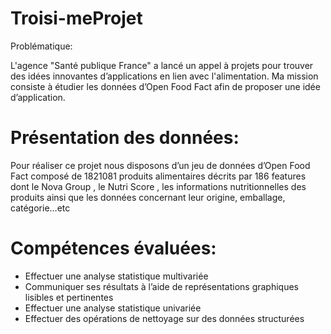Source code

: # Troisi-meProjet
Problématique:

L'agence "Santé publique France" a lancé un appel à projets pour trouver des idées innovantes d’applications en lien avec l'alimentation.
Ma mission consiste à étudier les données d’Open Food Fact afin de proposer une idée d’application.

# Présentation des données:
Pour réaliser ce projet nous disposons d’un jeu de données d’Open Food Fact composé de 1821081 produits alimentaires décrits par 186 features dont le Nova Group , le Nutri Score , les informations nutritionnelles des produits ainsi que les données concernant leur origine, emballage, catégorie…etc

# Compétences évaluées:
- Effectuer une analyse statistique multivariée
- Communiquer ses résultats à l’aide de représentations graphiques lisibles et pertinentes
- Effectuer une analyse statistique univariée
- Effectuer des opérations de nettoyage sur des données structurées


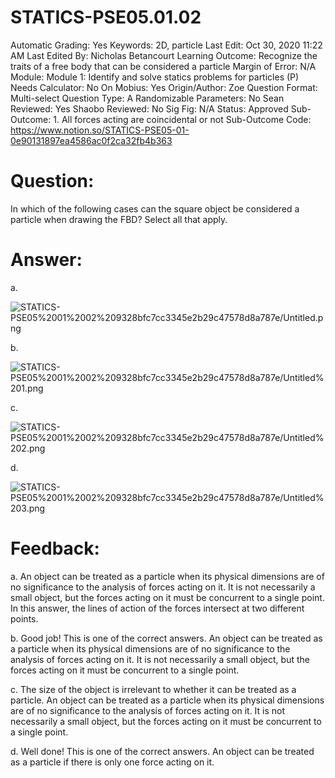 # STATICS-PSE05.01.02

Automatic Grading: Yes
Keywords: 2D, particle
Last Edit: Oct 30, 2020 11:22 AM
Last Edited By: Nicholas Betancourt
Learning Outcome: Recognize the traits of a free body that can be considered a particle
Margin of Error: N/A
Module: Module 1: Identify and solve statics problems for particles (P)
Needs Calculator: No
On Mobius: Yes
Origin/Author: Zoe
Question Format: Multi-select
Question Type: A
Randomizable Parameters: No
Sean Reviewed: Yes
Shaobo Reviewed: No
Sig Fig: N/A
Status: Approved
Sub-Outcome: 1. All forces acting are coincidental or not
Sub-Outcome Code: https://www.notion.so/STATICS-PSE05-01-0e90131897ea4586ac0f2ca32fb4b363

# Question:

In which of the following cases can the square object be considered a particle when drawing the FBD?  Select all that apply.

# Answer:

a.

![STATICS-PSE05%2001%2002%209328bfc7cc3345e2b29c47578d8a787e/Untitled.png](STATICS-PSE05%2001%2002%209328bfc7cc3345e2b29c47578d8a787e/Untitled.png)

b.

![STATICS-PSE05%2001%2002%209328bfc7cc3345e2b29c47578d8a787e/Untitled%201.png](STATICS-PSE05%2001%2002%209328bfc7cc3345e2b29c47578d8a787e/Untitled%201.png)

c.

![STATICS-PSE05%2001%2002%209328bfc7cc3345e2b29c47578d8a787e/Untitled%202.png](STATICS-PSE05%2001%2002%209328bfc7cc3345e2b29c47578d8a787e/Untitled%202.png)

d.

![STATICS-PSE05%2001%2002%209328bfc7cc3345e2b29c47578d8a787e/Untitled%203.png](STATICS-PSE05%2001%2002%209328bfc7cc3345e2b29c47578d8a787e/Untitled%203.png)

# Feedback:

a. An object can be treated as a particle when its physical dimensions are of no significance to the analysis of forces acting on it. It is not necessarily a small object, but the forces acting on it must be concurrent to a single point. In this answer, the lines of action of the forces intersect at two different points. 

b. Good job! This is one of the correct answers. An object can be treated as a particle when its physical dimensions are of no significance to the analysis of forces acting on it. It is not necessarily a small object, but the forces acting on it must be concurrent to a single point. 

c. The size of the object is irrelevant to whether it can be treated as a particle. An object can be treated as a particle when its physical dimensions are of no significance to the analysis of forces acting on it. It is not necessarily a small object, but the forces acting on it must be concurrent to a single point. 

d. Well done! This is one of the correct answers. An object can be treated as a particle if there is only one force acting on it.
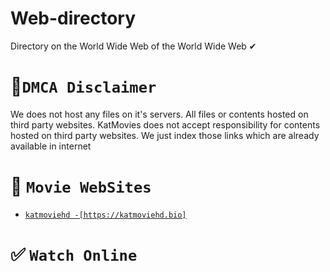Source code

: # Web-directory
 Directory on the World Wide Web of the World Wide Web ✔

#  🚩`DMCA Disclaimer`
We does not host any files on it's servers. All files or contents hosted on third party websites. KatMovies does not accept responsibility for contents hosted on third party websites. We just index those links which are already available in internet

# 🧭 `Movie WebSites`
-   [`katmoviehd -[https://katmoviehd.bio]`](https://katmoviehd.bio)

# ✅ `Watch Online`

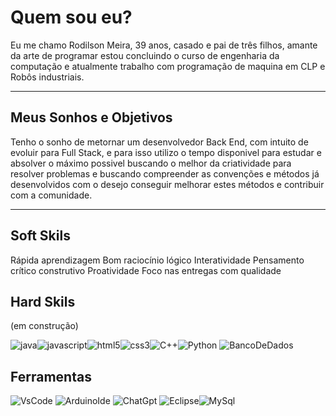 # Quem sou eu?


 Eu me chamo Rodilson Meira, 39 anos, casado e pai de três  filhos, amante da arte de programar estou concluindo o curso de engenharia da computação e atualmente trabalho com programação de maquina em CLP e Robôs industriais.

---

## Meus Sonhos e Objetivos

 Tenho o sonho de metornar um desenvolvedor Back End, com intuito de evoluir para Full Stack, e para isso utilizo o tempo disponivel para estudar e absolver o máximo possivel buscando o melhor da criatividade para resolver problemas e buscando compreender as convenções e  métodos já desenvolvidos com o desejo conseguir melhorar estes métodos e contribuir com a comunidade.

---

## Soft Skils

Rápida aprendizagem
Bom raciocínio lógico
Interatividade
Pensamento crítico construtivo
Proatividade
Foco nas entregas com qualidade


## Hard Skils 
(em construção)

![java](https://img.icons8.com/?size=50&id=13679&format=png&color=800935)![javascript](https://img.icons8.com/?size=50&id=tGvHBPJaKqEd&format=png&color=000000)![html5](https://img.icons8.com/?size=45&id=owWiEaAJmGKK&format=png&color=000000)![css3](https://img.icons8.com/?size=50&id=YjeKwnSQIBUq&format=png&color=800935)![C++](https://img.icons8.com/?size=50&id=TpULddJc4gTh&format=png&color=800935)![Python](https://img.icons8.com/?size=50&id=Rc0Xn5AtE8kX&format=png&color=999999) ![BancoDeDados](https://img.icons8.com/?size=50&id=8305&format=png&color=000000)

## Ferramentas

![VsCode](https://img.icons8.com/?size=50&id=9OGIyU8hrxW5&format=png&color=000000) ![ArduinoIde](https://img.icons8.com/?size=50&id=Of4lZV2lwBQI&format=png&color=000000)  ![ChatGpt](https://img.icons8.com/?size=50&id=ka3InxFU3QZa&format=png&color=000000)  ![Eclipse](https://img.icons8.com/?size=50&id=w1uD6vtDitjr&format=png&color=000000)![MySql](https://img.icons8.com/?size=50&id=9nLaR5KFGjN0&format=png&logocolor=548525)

..............................

Copy out every entry above exactly. Leave the pictures out.

• Written solution:
Source code

: # Troisi-meProjet
Problématique:

L'agence "Santé publique France" a lancé un appel à projets pour trouver des idées innovantes d’applications en lien avec l'alimentation.
Ma mission consiste à étudier les données d’Open Food Fact afin de proposer une idée d’application.

# Présentation des données:
Pour réaliser ce projet nous disposons d’un jeu de données d’Open Food Fact composé de 1821081 produits alimentaires décrits par 186 features dont le Nova Group , le Nutri Score , les informations nutritionnelles des produits ainsi que les données concernant leur origine, emballage, catégorie…etc

# Compétences évaluées:
- Effectuer une analyse statistique multivariée
- Communiquer ses résultats à l’aide de représentations graphiques lisibles et pertinentes
- Effectuer une analyse statistique univariée
- Effectuer des opérations de nettoyage sur des données structurées


 # STATICS-PSE05.01.02

Automatic Grading: Yes
Keywords: 2D, particle
Last Edit: Oct 30, 2020 11:22 AM
Last Edited By: Nicholas Betancourt
Learning Outcome: Recognize the traits of a free body that can be considered a particle
Margin of Error: N/A
Module: Module 1: Identify and solve statics problems for particles (P)
Needs Calculator: No
On Mobius: Yes
Origin/Author: Zoe
Question Format: Multi-select
Question Type: A
Randomizable Parameters: No
Sean Reviewed: Yes
Shaobo Reviewed: No
Sig Fig: N/A
Status: Approved
Sub-Outcome: 1. All forces acting are coincidental or not
Sub-Outcome Code: https://www.notion.so/STATICS-PSE05-01-0e90131897ea4586ac0f2ca32fb4b363

# Question:

In which of the following cases can the square object be considered a particle when drawing the FBD?  Select all that apply.

# Answer:

a.

![STATICS-PSE05%2001%2002%209328bfc7cc3345e2b29c47578d8a787e/Untitled.png](STATICS-PSE05%2001%2002%209328bfc7cc3345e2b29c47578d8a787e/Untitled.png)

b.

![STATICS-PSE05%2001%2002%209328bfc7cc3345e2b29c47578d8a787e/Untitled%201.png](STATICS-PSE05%2001%2002%209328bfc7cc3345e2b29c47578d8a787e/Untitled%201.png)

c.

![STATICS-PSE05%2001%2002%209328bfc7cc3345e2b29c47578d8a787e/Untitled%202.png](STATICS-PSE05%2001%2002%209328bfc7cc3345e2b29c47578d8a787e/Untitled%202.png)

d.

![STATICS-PSE05%2001%2002%209328bfc7cc3345e2b29c47578d8a787e/Untitled%203.png](STATICS-PSE05%2001%2002%209328bfc7cc3345e2b29c47578d8a787e/Untitled%203.png)

# Feedback:

a. An object can be treated as a particle when its physical dimensions are of no significance to the analysis of forces acting on it. It is not necessarily a small object, but the forces acting on it must be concurrent to a single point. In this answer, the lines of action of the forces intersect at two different points. 

b. Good job! This is one of the correct answers. An object can be treated as a particle when its physical dimensions are of no significance to the analysis of forces acting on it. It is not necessarily a small object, but the forces acting on it must be concurrent to a single point. 

c. The size of the object is irrelevant to whether it can be treated as a particle. An object can be treated as a particle when its physical dimensions are of no significance to the analysis of forces acting on it. It is not necessarily a small object, but the forces acting on it must be concurrent to a single point. 

d. Well done! This is one of the correct answers. An object can be treated as a particle if there is only one force acting on it.
Source code

: # Web-directory
 Directory on the World Wide Web of the World Wide Web ✔

#  🚩`DMCA Disclaimer`
We does not host any files on it's servers. All files or contents hosted on third party websites. KatMovies does not accept responsibility for contents hosted on third party websites. We just index those links which are already available in internet

# 🧭 `Movie WebSites`
-   [`katmoviehd -[https://katmoviehd.bio]`](https://katmoviehd.bio)

# ✅ `Watch Online`

 # Quem sou eu?


 Eu me chamo Rodilson Meira, 39 anos, casado e pai de três  filhos, amante da arte de programar estou concluindo o curso de engenharia da computação e atualmente trabalho com programação de maquina em CLP e Robôs industriais.

---

## Meus Sonhos e Objetivos

 Tenho o sonho de metornar um desenvolvedor Back End, com intuito de evoluir para Full Stack, e para isso utilizo o tempo disponivel para estudar e absolver o máximo possivel buscando o melhor da criatividade para resolver problemas e buscando compreender as convenções e  métodos já desenvolvidos com o desejo conseguir melhorar estes métodos e contribuir com a comunidade.

---

## Soft Skils

Rápida aprendizagem
Bom raciocínio lógico
Interatividade
Pensamento crítico construtivo
Proatividade
Foco nas entregas com qualidade


## Hard Skils 
(em construção)

![java](https://img.icons8.com/?size=50&id=13679&format=png&color=800935)![javascript](https://img.icons8.com/?size=50&id=tGvHBPJaKqEd&format=png&color=000000)![html5](https://img.icons8.com/?size=45&id=owWiEaAJmGKK&format=png&color=000000)![css3](https://img.icons8.com/?size=50&id=YjeKwnSQIBUq&format=png&color=800935)![C++](https://img.icons8.com/?size=50&id=TpULddJc4gTh&format=png&color=800935)![Python](https://img.icons8.com/?size=50&id=Rc0Xn5AtE8kX&format=png&color=999999) ![BancoDeDados](https://img.icons8.com/?size=50&id=8305&format=png&color=000000)

## Ferramentas

![VsCode](https://img.icons8.com/?size=50&id=9OGIyU8hrxW5&format=png&color=000000) ![ArduinoIde](https://img.icons8.com/?size=50&id=Of4lZV2lwBQI&format=png&color=000000)  ![ChatGpt](https://img.icons8.com/?size=50&id=ka3InxFU3QZa&format=png&color=000000)  ![Eclipse](https://img.icons8.com/?size=50&id=w1uD6vtDitjr&format=png&color=000000)![MySql](https://img.icons8.com/?size=50&id=9nLaR5KFGjN0&format=png&logocolor=548525)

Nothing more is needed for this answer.